Davide Turco

General Profile:

I have a First-Class degree in Theoretical Physics from the University of Glasgow. My dissertation focussed a computational approach to solve the quantum chromodynamics theory, known as lattice QCD. My background is in scientific computing, in particular numerical methods and Monte Carlo simulations. I have also completed an internship at Max Planck Institute for Plasma Physics, where I collaborated on a code used for simulating the propagation of waves in turbulent plasmas. During this internship, I came across machine learning techniques for processing large amounts of data. I decided to join the Interactive AI CDT because I want to explore different AI-related research areas before embarking on my PhD project.

Research Project Summary:

Neural language models (LMs), such as LSTMs and Transformers, underpin several of the technologies that we use every day. While neural LMs are able to perform impressively on many linguistic tasks, there is no universally accepted theory of how these models process language. In particular, it is still unclear whether LMs understand and use explicit linguistic rules or they simply perform pattern matching and imitate the language they are trained on. On the other hand, the only other existing language-processing system, the human brain, appears to be more adept at learning language rules and apply them to new tasks.

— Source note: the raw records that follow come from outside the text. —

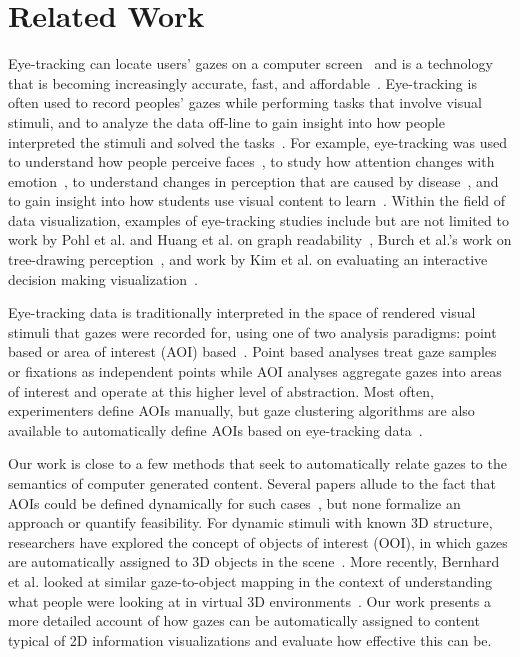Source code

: \section{Related Work}
Eye-tracking can locate users' gazes on a computer screen~\cite{ware1987evaluation, jacob1991use} and is a technology that is becoming increasingly accurate, fast, and affordable~\cite{duchowski2007eye, sesma2012evaluation}. Eye-tracking is often used to record peoples' gazes while performing tasks that involve visual stimuli, and to analyze the data off-line to gain insight into how people interpreted the stimuli and solved the tasks~\cite{duchowski2007eye}. For example, eye-tracking was used to understand how people perceive faces~\cite{guo2014perceiving,shasteen2014eye}, to study how attention changes with emotion~\cite{vervoort2013attentional}, to understand changes in perception that are caused by disease~\cite{kim2014investigating}, and to gain insight into how students use visual content to learn~\cite{zawoyski2014using,mayer2010unique,van2010eye,conati2013eye}. Within the field of data visualization, examples of eye-tracking studies include but are not limited to work by Pohl et al. and Huang et al. on graph readability~\cite{pohl2009comparing,huang2008beyond,huang2005people}, Burch et al.'s work on tree-drawing perception~\cite{burch2011evaluation,burch2013visual}, and work by Kim et al. on evaluating an interactive decision making visualization~\cite{kim2012does}.
 
Eye-tracking data is traditionally interpreted in the space of rendered visual stimuli that gazes were recorded for, using one of two analysis paradigms: point based or area of interest (AOI) based~\cite{blascheckstate}. Point based analyses treat gaze samples or fixations as independent points while AOI analyses aggregate gazes into areas of interest and operate at this higher level of abstraction. Most often, experimenters define AOIs manually, but gaze clustering algorithms are also available to automatically define AOIs based on eye-tracking data~\cite{privitera2000algorithms,santella2004robust,drusch2014analysing}. 

Our work is close to a few methods that seek to automatically relate gazes to the semantics of computer generated content. Several papers allude to the fact that AOIs could be defined dynamically for such cases~\cite{steichen2013user,kurzhals2014iseecube}, but none formalize an  approach or quantify feasibility. For dynamic stimuli with known 3D structure, researchers have explored the concept of objects of interest (OOI), in which gazes are automatically assigned to 3D objects in the scene~\cite{stellmach20103d}. More recently, Bernhard et al. looked at similar gaze-to-object mapping in the context of understanding what people were looking at in virtual 3D environments~\cite{bernhard2014gaze}. Our work presents a more detailed account of how gazes can be automatically assigned to content typical of 2D information visualizations and evaluate how effective this can be.
 
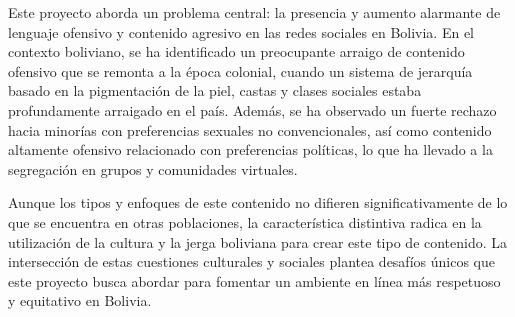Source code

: Este proyecto aborda un problema central: la presencia y aumento alarmante de lenguaje ofensivo y 
contenido agresivo en las redes sociales en Bolivia. En el contexto boliviano, se ha identificado un preocupante arraigo de contenido ofensivo que se remonta a la época colonial, cuando un sistema de jerarquía basado en la pigmentación de la piel, castas y clases sociales estaba profundamente arraigado en el país. Además, se ha observado un fuerte rechazo hacia minorías con preferencias sexuales no convencionales, así como contenido altamente ofensivo relacionado con preferencias políticas, lo que ha llevado a la segregación en grupos y comunidades virtuales.

Aunque los tipos y enfoques de este contenido no difieren significativamente de lo que se encuentra en otras poblaciones, la característica distintiva radica en la utilización de la cultura y la jerga boliviana para crear este tipo de contenido. La intersección de estas cuestiones culturales y sociales plantea desafíos únicos que este proyecto busca abordar para fomentar un ambiente en línea más respetuoso y equitativo en Bolivia.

In this PhD project, we will investigate to what extent artificial LMs mimic the brain’s response to language. Electroencephalography (EEG) data recorded from human subjects are used as a quantitative framework to test whether signatures of language processing in LMs explain features in the brain’s response. Previous studies involving EEG showed that recorded cortical activity tracks the responses to syntactical structures and semantic information.

Our preliminary work focused on the development of a proof-of-concept tool for aligning EEG and LSTM responses to the same auditory stimulus. Results of the experiments conducted with this tool showed a strong task dependence and the difficulty in interpreting correlations in the responses of the two language-processing systems. Improving and expanding this work, we aim to study the emergence of syntactical rules in LMs at the level of individual model units. Similarly, we will investigate whether the response to semantic information is similar to that of the human brain. Another aspect of language that could be explored is compositionality, i.e., the ability to generate higher-order concepts from simpler components. 

Bridging the gap between machines and human brain and their interpretation of language is important for both NLP and neuroscience, because it will contribute to the understanding of the mechanisms used by the two systems. Moreover, studying the individual components of a LM and their involvement in processing language structures could inform the development of new neural architectures, making them more human-like and thus improving the interaction between intelligent machines and humans.